TO DO:
Retype all data exactly as given. Pictures should not be retyped.

[EXERCISE INPUT Boundary: Start]

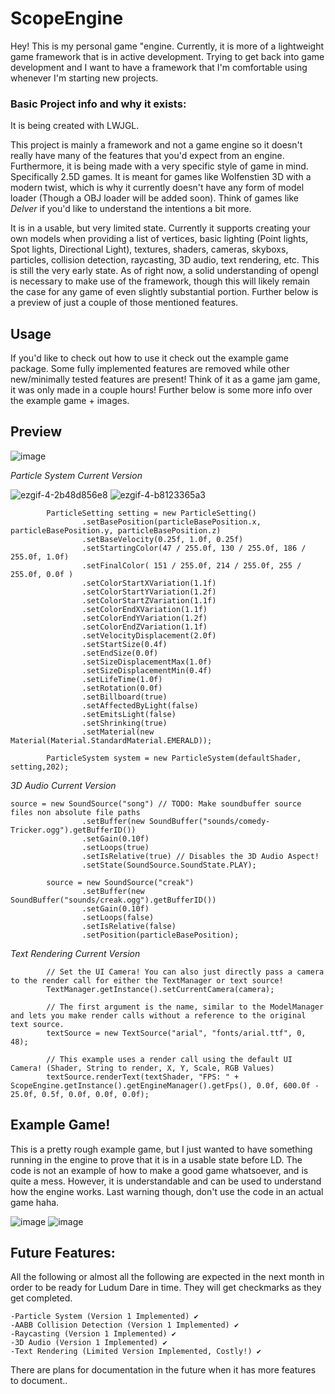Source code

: # ScopeEngine

Hey! This is my personal game "engine. Currently, it is more of a lightweight game framework that is in active development. Trying to get back into game development and I want to have a framework that I'm comfortable using whenever I'm starting new projects.

### Basic Project info and why it exists:

It is being created with LWJGL.

This project is mainly a framework and not a game engine so it doesn't really have many of the features that you'd expect from an engine. Furthermore, it is being made with a very specific style of game in mind. Specifically 2.5D games. It is meant for games like Wolfenstien 3D with a modern twist, which is why it currently doesn't have any form of model loader (Though a OBJ loader will be added soon). Think of games like *Delver* if you'd like to understand the intentions a bit more.

It is in a usable, but very limited state. Currently it supports creating your own models when providing a list of vertices, basic lighting (Point lights, Spot lights, Directional Light), textures, shaders, cameras, skyboxs, particles, collision detection, raycasting, 3D audio, text rendering, etc. This is still the very early state. As of right now, a solid understanding of opengl is necessary to make use of the framework, though this will likely remain the case for any game of even slightly substantial portion. Further below is a preview of just a couple of those mentioned features.

## Usage

If you'd like to check out how to use it check out the example game package. Some fully implemented features are removed while other new/minimally tested features are present! Think of it as a game jam game, it was only made in a couple hours! Further below is some more info over the example game + images.

## Preview
![image](https://user-images.githubusercontent.com/59324927/229053567-c51ba313-8e9b-48d5-82eb-7fabb9ee83b3.png)

*Particle System Current Version*

![ezgif-4-2b48d856e8](https://user-images.githubusercontent.com/59324927/229319856-02551d80-30c5-4d8b-b095-713647bf30bd.gif)
![ezgif-4-b8123365a3](https://user-images.githubusercontent.com/59324927/230031237-5c8dbf57-3a0a-45b9-973d-647d89b95d6e.gif)

```
        ParticleSetting setting = new ParticleSetting()
                .setBasePosition(particleBasePosition.x, particleBasePosition.y, particleBasePosition.z)
                .setBaseVelocity(0.25f, 1.0f, 0.25f)
                .setStartingColor(47 / 255.0f, 130 / 255.0f, 186 / 255.0f, 1.0f)
                .setFinalColor( 151 / 255.0f, 214 / 255.0f, 255 / 255.0f, 0.0f )
                .setColorStartXVariation(1.1f)
                .setColorStartYVariation(1.2f)
                .setColorStartZVariation(1.1f)
                .setColorEndXVariation(1.1f)
                .setColorEndYVariation(1.2f)
                .setColorEndZVariation(1.1f)
                .setVelocityDisplacement(2.0f)
                .setStartSize(0.4f)
                .setEndSize(0.0f)
                .setSizeDisplacementMax(1.0f)
                .setSizeDisplacementMin(0.4f)
                .setLifeTime(1.0f)
                .setRotation(0.0f)
                .setBillboard(true)
                .setAffectedByLight(false)
                .setEmitsLight(false)
                .setShrinking(true)
                .setMaterial(new Material(Material.StandardMaterial.EMERALD));

        ParticleSystem system = new ParticleSystem(defaultShader, setting,202);
```

*3D Audio Current Version*
```
source = new SoundSource("song") // TODO: Make soundbuffer source files non absolute file paths
                .setBuffer(new SoundBuffer("sounds/comedy-Tricker.ogg").getBufferID())
                .setGain(0.10f)
                .setLoops(true)
                .setIsRelative(true) // Disables the 3D Audio Aspect!
                .setState(SoundSource.SoundState.PLAY);

        source = new SoundSource("creak")
                .setBuffer(new SoundBuffer("sounds/creak.ogg").getBufferID())
                .setGain(0.10f)
                .setLoops(false)
                .setIsRelative(false)
                .setPosition(particleBasePosition);
```

*Text Rendering Current Version*

```
        // Set the UI Camera! You can also just directly pass a camera to the render call for either the TextManager or text source!
        TextManager.getInstance().setCurrentCamera(camera); 
        
        // The first argument is the name, similar to the ModelManager and lets you make render calls without a reference to the original text source.
        textSource = new TextSource("arial", "fonts/arial.ttf", 0, 48);
        
        // This example uses a render call using the default UI Camera! (Shader, String to render, X, Y, Scale, RGB Values)
        textSource.renderText(textShader, "FPS: " + ScopeEngine.getInstance().getEngineManager().getFps(), 0.0f, 600.0f - 25.0f, 0.5f, 0.0f, 0.0f, 0.0f);
```

## Example Game!

This is a pretty rough example game, but I just wanted to have something running in the engine to prove that it is in a usable state before LD. The code is not an example of how to make a good game whatsoever, and is quite a mess. However, it is understandable and can be used to understand how the engine works. Last warning though, don't use the code in an actual game haha.

![image](https://user-images.githubusercontent.com/59324927/233926252-8084621f-d772-4b5d-a0f0-68705c88784d.png)
![image](https://user-images.githubusercontent.com/59324927/233926648-0db3ed77-d6f7-4d3a-8064-9bece8826e27.png)


## Future Features:
All the following or almost all the following are expected in the next month in order to be ready for Ludum Dare in time. They will get checkmarks as they get completed.

```
-Particle System (Version 1 Implemented) ✔️
-AABB Collision Detection (Version 1 Implemented) ✔️
-Raycasting (Version 1 Implemented) ✔️
-3D Audio (Version 1 Implemented) ✔️
-Text Rendering (Limited Version Implemented, Costly!) ✔️
```

There are plans for documentation in the future when it has more features to document..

[EXERCISE INPUT Boundary: End]

ANSWER FOR THIS EXERCISE:
Source code

: # ScopeEngine

Hey! This is my personal game "engine. Currently, it is more of a lightweight game framework that is in active development. Trying to get back into game development and I want to have a framework that I'm comfortable using whenever I'm starting new projects.

### Basic Project info and why it exists:

It is being created with LWJGL.

This project is mainly a framework and not a game engine so it doesn't really have many of the features that you'd expect from an engine. Furthermore, it is being made with a very specific style of game in mind. Specifically 2.5D games. It is meant for games like Wolfenstien 3D with a modern twist, which is why it currently doesn't have any form of model loader (Though a OBJ loader will be added soon). Think of games like *Delver* if you'd like to understand the intentions a bit more.

It is in a usable, but very limited state. Currently it supports creating your own models when providing a list of vertices, basic lighting (Point lights, Spot lights, Directional Light), textures, shaders, cameras, skyboxs, particles, collision detection, raycasting, 3D audio, text rendering, etc. This is still the very early state. As of right now, a solid understanding of opengl is necessary to make use of the framework, though this will likely remain the case for any game of even slightly substantial portion. Further below is a preview of just a couple of those mentioned features.

## Usage

If you'd like to check out how to use it check out the example game package. Some fully implemented features are removed while other new/minimally tested features are present! Think of it as a game jam game, it was only made in a couple hours! Further below is some more info over the example game + images.

## Preview
![image](https://user-images.githubusercontent.com/59324927/229053567-c51ba313-8e9b-48d5-82eb-7fabb9ee83b3.png)

*Particle System Current Version*

![ezgif-4-2b48d856e8](https://user-images.githubusercontent.com/59324927/229319856-02551d80-30c5-4d8b-b095-713647bf30bd.gif)
![ezgif-4-b8123365a3](https://user-images.githubusercontent.com/59324927/230031237-5c8dbf57-3a0a-45b9-973d-647d89b95d6e.gif)

```
        ParticleSetting setting = new ParticleSetting()
                .setBasePosition(particleBasePosition.x, particleBasePosition.y, particleBasePosition.z)
                .setBaseVelocity(0.25f, 1.0f, 0.25f)
                .setStartingColor(47 / 255.0f, 130 / 255.0f, 186 / 255.0f, 1.0f)
                .setFinalColor( 151 / 255.0f, 214 / 255.0f, 255 / 255.0f, 0.0f )
                .setColorStartXVariation(1.1f)
                .setColorStartYVariation(1.2f)
                .setColorStartZVariation(1.1f)
                .setColorEndXVariation(1.1f)
                .setColorEndYVariation(1.2f)
                .setColorEndZVariation(1.1f)
                .setVelocityDisplacement(2.0f)
                .setStartSize(0.4f)
                .setEndSize(0.0f)
                .setSizeDisplacementMax(1.0f)
                .setSizeDisplacementMin(0.4f)
                .setLifeTime(1.0f)
                .setRotation(0.0f)
                .setBillboard(true)
                .setAffectedByLight(false)
                .setEmitsLight(false)
                .setShrinking(true)
                .setMaterial(new Material(Material.StandardMaterial.EMERALD));

        ParticleSystem system = new ParticleSystem(defaultShader, setting,202);
```

*3D Audio Current Version*
```
source = new SoundSource("song") // TODO: Make soundbuffer source files non absolute file paths
                .setBuffer(new SoundBuffer("sounds/comedy-Tricker.ogg").getBufferID())
                .setGain(0.10f)
                .setLoops(true)
                .setIsRelative(true) // Disables the 3D Audio Aspect!
                .setState(SoundSource.SoundState.PLAY);

        source = new SoundSource("creak")
                .setBuffer(new SoundBuffer("sounds/creak.ogg").getBufferID())
                .setGain(0.10f)
                .setLoops(false)
                .setIsRelative(false)
                .setPosition(particleBasePosition);
```

*Text Rendering Current Version*

```
        // Set the UI Camera! You can also just directly pass a camera to the render call for either the TextManager or text source!
        TextManager.getInstance().setCurrentCamera(camera); 
        
        // The first argument is the name, similar to the ModelManager and lets you make render calls without a reference to the original text source.
        textSource = new TextSource("arial", "fonts/arial.ttf", 0, 48);
        
        // This example uses a render call using the default UI Camera! (Shader, String to render, X, Y, Scale, RGB Values)
        textSource.renderText(textShader, "FPS: " + ScopeEngine.getInstance().getEngineManager().getFps(), 0.0f, 600.0f - 25.0f, 0.5f, 0.0f, 0.0f, 0.0f);
```

## Example Game!

This is a pretty rough example game, but I just wanted to have something running in the engine to prove that it is in a usable state before LD. The code is not an example of how to make a good game whatsoever, and is quite a mess. However, it is understandable and can be used to understand how the engine works. Last warning though, don't use the code in an actual game haha.

![image](https://user-images.githubusercontent.com/59324927/233926252-8084621f-d772-4b5d-a0f0-68705c88784d.png)
![image](https://user-images.githubusercontent.com/59324927/233926648-0db3ed77-d6f7-4d3a-8064-9bece8826e27.png)


## Future Features:
All the following or almost all the following are expected in the next month in order to be ready for Ludum Dare in time. They will get checkmarks as they get completed.

```
-Particle System (Version 1 Implemented) ✔️
-AABB Collision Detection (Version 1 Implemented) ✔️
-Raycasting (Version 1 Implemented) ✔️
-3D Audio (Version 1 Implemented) ✔️
-Text Rendering (Limited Version Implemented, Costly!) ✔️
```

There are plans for documentation in the future when it has more features to document..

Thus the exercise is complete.